Global air freight spend rose 25% in Q4

01 February 2018

Global air freight revenues rose by 25%, year on year (YoY), in the fourth quarter of 2017 as the bumper year ended with an exceptionally lucrative peak season for air cargo carriers.

Although YoY volume growth slowed to 6.6% in the final quarter, partly because of a tough comparison against the busy Q4 2016, double-digit rises in prices drove up total revenues by one quarter, according to figures just published by WorldACD.

Yields, in US dollar terms, started to grow with double-digit percentages from September 2017, WorldACD noted, adding: “Capacity shortages in a number of markets, rate-of-exchange fluctuations and rising oil prices all had a role to play in the resulting worldwide airline revenue growth of over 25% in the last quarter of a truly remarkable air cargo year.”

“For the fourth quarter as a whole, YoY volume growth was 6.6%, impressive in the light of the fact that air cargo − after years of a lacklustre performance − started to grow again as from September 2016. Of course, this fact made it more difficult for the industry to record strong year-over-year volume growth figures in the latter part of 2017. However, that difficulty did not stand in the way of serious revenue growth for the airlines in Q4.”

December was unusually strong, particularly in pricing terms. December saw YoY growth of 4.5% in worldwide air cargo volumes, with the main contributors being cargo originating in Asia Pacific (+8%) and North America (+5.1%). Europe’s growth was just 2.2%, while air cargo originating in Africa contracted by 7.5% and Middle East & South Asia (MESA) and Central & South America saw an increase in step with the worldwide average.

But worldwide yields in December were up by 10%, YoY, measured in Euros, “and by a whopping 23.5% in US$”, WorldACD noted. “Compared to November, US$-yields rose by 2.5%, another noteworthy feature, as yields usually drop between November and December.”

“We can safely call 2017 a real bumper year,” concluded WorldACD. “Many records were broken, and most signs stood on green for almost the entire year. Yet, the year was no different from other years in the sense that 2017 also knew winners and losers: origin & destination cities, sectors and companies that grew, others that lagged behind.”

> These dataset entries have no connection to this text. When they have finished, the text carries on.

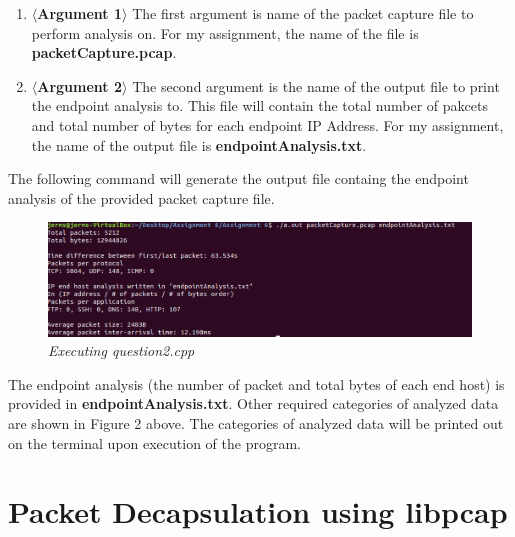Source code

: \documentclass[a4paper,11pt]{article}
\begin{document}
\begin{enumerate}
\item \textbf{$\langle$Argument 1$\rangle$}
\newline The first argument is name of the packet capture file to perform analysis on. For my assignment, the name of the file is \textbf{packetCapture.pcap}.
\item \textbf{$\langle$Argument 2$\rangle$}
\newline The second argument is the name of the output file to print the endpoint analysis to. This file will contain the total number of pakcets and total number of bytes for each endpoint IP Address. For my assignment, the name of the output file is \textbf{endpointAnalysis.txt}.
\end{enumerate}
The following command will generate the output file containg the endpoint analysis of the provided packet capture file.
\newline
\begin{figure}[h!]
	\includegraphics[width = 16cm]{question2}
	\caption{\textit{Executing question2.cpp}}
\end{figure}
\newline
The endpoint analysis (the number of packet and total bytes of each end host) is provided in \textbf{endpointAnalysis.txt}. Other required categories of analyzed data are shown in Figure 2 above. The categories of analyzed data will be printed out on the terminal upon execution of the program.

\section{Packet Decapsulation using libpcap}
\end{document}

In its top level overview of 2017, it noted that while general cargo tonnages increased by 10.5%, specific cargo products grew by 7.4%, making for an overall volume growth of 9.6% in 2017 (10.8% in WorldACD’s direct tonne kilometre measure, DTK).

Yield improvement (in US$) was also larger for general cargo (+9.4%), compared with special products (+5.9%). Among the special products, the categories with the highest volume growth were Vulnerables & High Tech, Pharmaceuticals, and Flowers.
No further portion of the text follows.